Hello tous,

La nouvelle est tombée hier vers 20h30, et s'est répandue sur le web en quelques minutes : le nouvel album de Daft Punk, Random Access Memories, a finalement été leaké à quelques jours de sa sortie officielle, prévue le 20 mai. Des pirates ont donc réussi à mettre la main sur les pistes de l'abum et les ont rendues disponibles au téléchargement en fin de journée. Un vilain coup pour les Daft Thomas Bangalter et Guy-Manuel de Homem-Christo, qui travaillaient depuis des années sur ce projet, mais la riposte s'organise : l'album devrait être mis en vente sur les plate-formes numériques d'ici qelques heures, les copies CD et platines ne devraient pas tarder. Pour contrer l'écoute illégale, l'album est également en accès libre sur iTunes depuis hier soir, et permet donc à ceux qui l'ont précommandé de profiter de la merveille comme les autres. Je vous rappelle ici qu'on parle de 9,90 euros en version numérique, il serait donc opportun de penser à verser son obole tant cet album est un monstre de musique comme on n'en avait plus entendu depuis une vingtaine d'années.

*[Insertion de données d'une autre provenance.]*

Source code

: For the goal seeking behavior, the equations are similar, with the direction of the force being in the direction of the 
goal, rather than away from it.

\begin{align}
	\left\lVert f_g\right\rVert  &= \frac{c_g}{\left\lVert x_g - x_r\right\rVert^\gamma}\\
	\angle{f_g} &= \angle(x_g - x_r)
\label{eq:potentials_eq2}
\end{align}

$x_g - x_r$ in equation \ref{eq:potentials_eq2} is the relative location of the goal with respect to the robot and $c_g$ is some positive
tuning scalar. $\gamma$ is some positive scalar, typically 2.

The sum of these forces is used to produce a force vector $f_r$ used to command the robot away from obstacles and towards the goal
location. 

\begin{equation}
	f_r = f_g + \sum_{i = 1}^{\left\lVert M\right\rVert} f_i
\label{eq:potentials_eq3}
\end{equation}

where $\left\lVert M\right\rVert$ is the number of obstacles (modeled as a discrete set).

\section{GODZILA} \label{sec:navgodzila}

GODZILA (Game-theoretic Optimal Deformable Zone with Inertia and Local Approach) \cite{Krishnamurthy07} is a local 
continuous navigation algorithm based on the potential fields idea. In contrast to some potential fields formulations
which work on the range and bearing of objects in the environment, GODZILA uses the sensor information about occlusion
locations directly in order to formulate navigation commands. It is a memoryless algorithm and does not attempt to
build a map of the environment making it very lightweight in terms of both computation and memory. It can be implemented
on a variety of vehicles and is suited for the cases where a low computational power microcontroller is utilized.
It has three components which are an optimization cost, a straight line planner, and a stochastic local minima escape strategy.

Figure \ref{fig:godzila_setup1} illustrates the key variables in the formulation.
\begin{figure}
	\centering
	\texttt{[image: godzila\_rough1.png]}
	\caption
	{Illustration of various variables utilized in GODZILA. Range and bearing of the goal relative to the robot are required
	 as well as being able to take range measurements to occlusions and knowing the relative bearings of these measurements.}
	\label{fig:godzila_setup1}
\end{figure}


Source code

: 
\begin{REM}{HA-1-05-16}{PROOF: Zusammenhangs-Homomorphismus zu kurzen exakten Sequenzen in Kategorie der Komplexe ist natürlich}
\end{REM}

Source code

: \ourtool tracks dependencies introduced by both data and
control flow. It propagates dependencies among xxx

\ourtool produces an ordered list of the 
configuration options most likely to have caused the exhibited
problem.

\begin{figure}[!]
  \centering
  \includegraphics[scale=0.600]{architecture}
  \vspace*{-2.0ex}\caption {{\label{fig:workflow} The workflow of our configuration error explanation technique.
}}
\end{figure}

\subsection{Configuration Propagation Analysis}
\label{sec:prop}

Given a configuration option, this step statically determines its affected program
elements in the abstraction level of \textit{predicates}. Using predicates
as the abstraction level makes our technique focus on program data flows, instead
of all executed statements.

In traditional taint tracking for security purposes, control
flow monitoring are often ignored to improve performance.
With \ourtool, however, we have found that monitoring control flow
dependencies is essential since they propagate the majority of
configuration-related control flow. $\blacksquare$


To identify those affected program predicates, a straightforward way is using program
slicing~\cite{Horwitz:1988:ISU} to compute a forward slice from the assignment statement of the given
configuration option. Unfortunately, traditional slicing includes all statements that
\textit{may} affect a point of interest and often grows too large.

Le lien vers la page iTunes, pour ceux qui ne connaissent pas le chemin : https://itunes.apple.com/fr/album/random-access-memories/id617154241

Pour le reste, faisons bref, et simple. Random Access Memories avait déjà titillé les fans avec son premier titre révélé sur la place publique, Get Lucky. Le reste est du même acabit, si ce n'est plus ambitieux encore. Depuis Homework (1997) et Discovery (2001), les  Daft avaient quelque peu perdu de leur superbe, proposant notamment un Human After All incapable de transcender la musique électronique, qualité pourtant indissociable de la patte du duo frenchie. Cette fois, ce n'est plus la même musique - pardonnez le jeu de mots - : Random Access Memories est une orgie auditive, un moment de grâce nourri d'une culture musicale eighties pleine de bon goût et d'à propos, pétri de funk et de disco. Quel pied de réapprendre, en treize titres, que la musique n'est pas une orpheline, mais bien l'héritière d'une grande famille, les pieds dans la terre et les yeux tournés vers le ciel.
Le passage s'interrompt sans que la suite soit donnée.